The Baruch Book, also known as the 1 Baruch Book, is a deuterocanonical text of the Bible. Even though it is not included in the Jewish Bible, it forms a part of the Vulgate Bible, the Septuagint as well as the Eritrean Orthodox Bible. The book is grouped with other prophetical texts such as Isaiah, Jeremiah and Lamentations. Named after Jeremiah’s scribe and friend Baruch ben Neriah, scholars are divided as to the exact writer of the book. Some are of the opinion that it was composed by Baruch himself, whereas others maintain that the book was written more than a hundred years after the demise of Baruch. The text of the Baruch book is comprised of five basic chapters, with an additional chapter six consisting of the Letter of Jeremiah.
For all purpose of scholarly research and study, the book is divided into three distinct parts. In the first part (from 1:1 through 3:8) a preface is presented in the form of a prayer of penitence by the exiled people in Babylon. This part forms as a sort of introduction to the second part. Here we see Baruch reading his prophecies aloud to the defeated King Jeconiah and all the other exiles from Judah in Babylon. As a response to Baruch’s prophecies, the exiles mournfully repent to Lord Almighty and send priest Jehoiakim to Jerusalem with a large amount of money to offer religious sacrifices at the Temple site. They also ask the priest to offer sacrifices for Babylonian kings Nebuchadnezzar and Belshazzar. Most importantly, they offer a heartfelt prayer for repentance, pleading to the Lord for His deliverance, asking Him for his mercy and finally reminding the God of His divine promises.

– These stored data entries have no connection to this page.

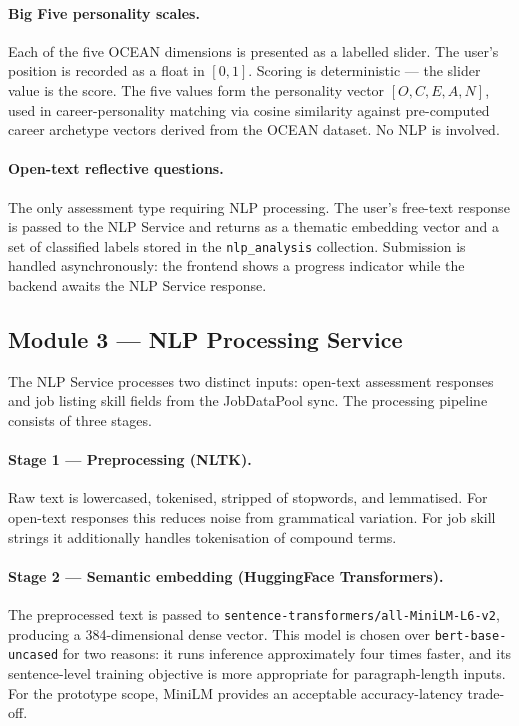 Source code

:\paragraph{Big Five personality scales.}
Each of the five OCEAN dimensions is presented as a labelled slider. The user's
position is recorded as a float in $[0, 1]$. Scoring is deterministic --- the
slider value is the score. The five values form the personality vector
$[O, C, E, A, N]$, used in career-personality matching via cosine similarity
against pre-computed career archetype vectors derived from the OCEAN dataset.
No NLP is involved.

\paragraph{Open-text reflective questions.}
The only assessment type requiring NLP processing. The user's free-text
response is passed to the NLP Service and returns as a thematic embedding
vector and a set of classified labels stored in the \texttt{nlp\_analysis}
collection. Submission is handled asynchronously: the frontend shows a
progress indicator while the backend awaits the NLP Service response.

\subsection*{Module 3 --- NLP Processing Service}

The NLP Service processes two distinct inputs: open-text assessment responses
and job listing skill fields from the JobDataPool sync. The processing pipeline
consists of three stages.

\paragraph{Stage 1 --- Preprocessing (NLTK).}
Raw text is lowercased, tokenised, stripped of stopwords, and lemmatised.
For open-text responses this reduces noise from grammatical variation. For
job skill strings it additionally handles tokenisation of compound terms.

\paragraph{Stage 2 --- Semantic embedding (HuggingFace Transformers).}
The preprocessed text is passed to
\texttt{sentence-transformers/all-MiniLM-L6-v2}, producing a 384-dimensional
dense vector. This model is chosen over \texttt{bert-base-uncased} for two
reasons: it runs inference approximately four times faster, and its
sentence-level training objective is more appropriate for paragraph-length
inputs. For the prototype scope, MiniLM provides an acceptable
accuracy-latency trade-off.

The second part of the Baruch Book is presented as a poetry wherein Baruch offers prayers of remembrance, praise and trust. It starts with a poem that reflects on God’s wisdom. The wisdom of the Lord is more precious over the riches of silver and gold and the light shining forth from such wisdom is definitely a divine gift. The lines here further go on to say that the wisdom of the Lord is same as Law of Moses. This is followed by a poem that acts as a voice for the city of Jerusalem herself. The city of Jerusalem speaks to her people and says that although she is lamenting over the sinful acts of Israel, she still urges them to look up to God and ask for His deliverance and mercy. The second part ends with a poem that speaks of the vindication of Zion, the defeat of the enemies of Israel and the joy and happiness that will eventually be bestowed on the people of Israel by God.
The third part of the Baruch Book includes the Letter of Jeremiah. It involves criticism of idol worship that was prevalent in Babylon and mocks the trend of holding with reverence powerless statues that were made out of gold-plated wood.
The Baruch Book reflects on the exile, considering it as a step necessary to restore people’s faith in the one true Lord. By acknowledging their sins, the people return to a way of life that is governed by the Lord’s wisdom and law.